## Problem statement
For every line in the entries that contains "loadBalancerClient", show the whole line.
+ + + +
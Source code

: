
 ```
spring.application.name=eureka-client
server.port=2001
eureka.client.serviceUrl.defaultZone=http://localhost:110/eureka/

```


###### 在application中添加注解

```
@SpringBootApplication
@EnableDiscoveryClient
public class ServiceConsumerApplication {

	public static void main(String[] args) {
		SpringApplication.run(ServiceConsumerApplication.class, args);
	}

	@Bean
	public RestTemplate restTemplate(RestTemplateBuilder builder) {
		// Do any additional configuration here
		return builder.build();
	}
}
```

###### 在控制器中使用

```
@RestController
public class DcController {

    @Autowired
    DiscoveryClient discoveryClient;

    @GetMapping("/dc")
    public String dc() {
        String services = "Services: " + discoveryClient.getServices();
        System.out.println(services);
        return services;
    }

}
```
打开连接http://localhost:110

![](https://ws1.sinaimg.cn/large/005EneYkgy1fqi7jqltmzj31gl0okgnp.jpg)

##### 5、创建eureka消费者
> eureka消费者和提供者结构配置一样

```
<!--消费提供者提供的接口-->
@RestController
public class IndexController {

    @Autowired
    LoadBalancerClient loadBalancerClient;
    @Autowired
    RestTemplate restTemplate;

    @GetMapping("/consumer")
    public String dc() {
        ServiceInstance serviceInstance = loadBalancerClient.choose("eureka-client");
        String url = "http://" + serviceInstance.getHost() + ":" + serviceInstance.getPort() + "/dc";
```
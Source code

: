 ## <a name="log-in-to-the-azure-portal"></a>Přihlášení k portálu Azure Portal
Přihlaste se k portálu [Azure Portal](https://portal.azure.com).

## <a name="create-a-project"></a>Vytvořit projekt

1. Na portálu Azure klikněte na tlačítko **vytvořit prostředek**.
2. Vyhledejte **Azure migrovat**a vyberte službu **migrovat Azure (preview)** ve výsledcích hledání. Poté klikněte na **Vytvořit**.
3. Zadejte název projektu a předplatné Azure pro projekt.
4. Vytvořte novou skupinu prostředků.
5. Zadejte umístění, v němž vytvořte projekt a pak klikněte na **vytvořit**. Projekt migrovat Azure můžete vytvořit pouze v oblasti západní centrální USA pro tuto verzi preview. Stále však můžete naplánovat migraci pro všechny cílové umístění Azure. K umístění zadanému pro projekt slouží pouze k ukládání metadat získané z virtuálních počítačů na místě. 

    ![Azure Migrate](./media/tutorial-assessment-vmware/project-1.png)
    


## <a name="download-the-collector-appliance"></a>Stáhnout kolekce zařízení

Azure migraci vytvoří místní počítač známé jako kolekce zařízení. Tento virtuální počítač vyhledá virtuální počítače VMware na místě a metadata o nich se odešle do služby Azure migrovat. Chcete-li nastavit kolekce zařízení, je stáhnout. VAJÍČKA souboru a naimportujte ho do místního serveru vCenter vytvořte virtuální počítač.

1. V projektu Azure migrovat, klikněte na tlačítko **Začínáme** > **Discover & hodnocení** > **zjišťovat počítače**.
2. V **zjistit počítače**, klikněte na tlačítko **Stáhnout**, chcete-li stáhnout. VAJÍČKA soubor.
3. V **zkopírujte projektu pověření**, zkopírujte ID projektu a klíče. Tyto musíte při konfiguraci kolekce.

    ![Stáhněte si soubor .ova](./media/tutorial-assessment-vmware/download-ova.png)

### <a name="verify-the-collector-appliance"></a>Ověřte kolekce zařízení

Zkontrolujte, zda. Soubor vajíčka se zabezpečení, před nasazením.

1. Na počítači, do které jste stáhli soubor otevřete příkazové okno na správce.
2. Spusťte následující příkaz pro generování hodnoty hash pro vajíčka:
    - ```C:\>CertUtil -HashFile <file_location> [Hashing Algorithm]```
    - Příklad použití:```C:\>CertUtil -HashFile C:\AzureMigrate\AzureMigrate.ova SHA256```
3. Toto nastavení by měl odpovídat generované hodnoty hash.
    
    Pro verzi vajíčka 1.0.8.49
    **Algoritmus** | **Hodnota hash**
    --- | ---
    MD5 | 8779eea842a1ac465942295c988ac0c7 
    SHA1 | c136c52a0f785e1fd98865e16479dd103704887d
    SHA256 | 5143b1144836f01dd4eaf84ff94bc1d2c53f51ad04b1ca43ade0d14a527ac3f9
+ + + +
## Reply to the task
    LoadBalancerClient loadBalancerClient;
        ServiceInstance serviceInstance = loadBalancerClient.choose("eureka-client");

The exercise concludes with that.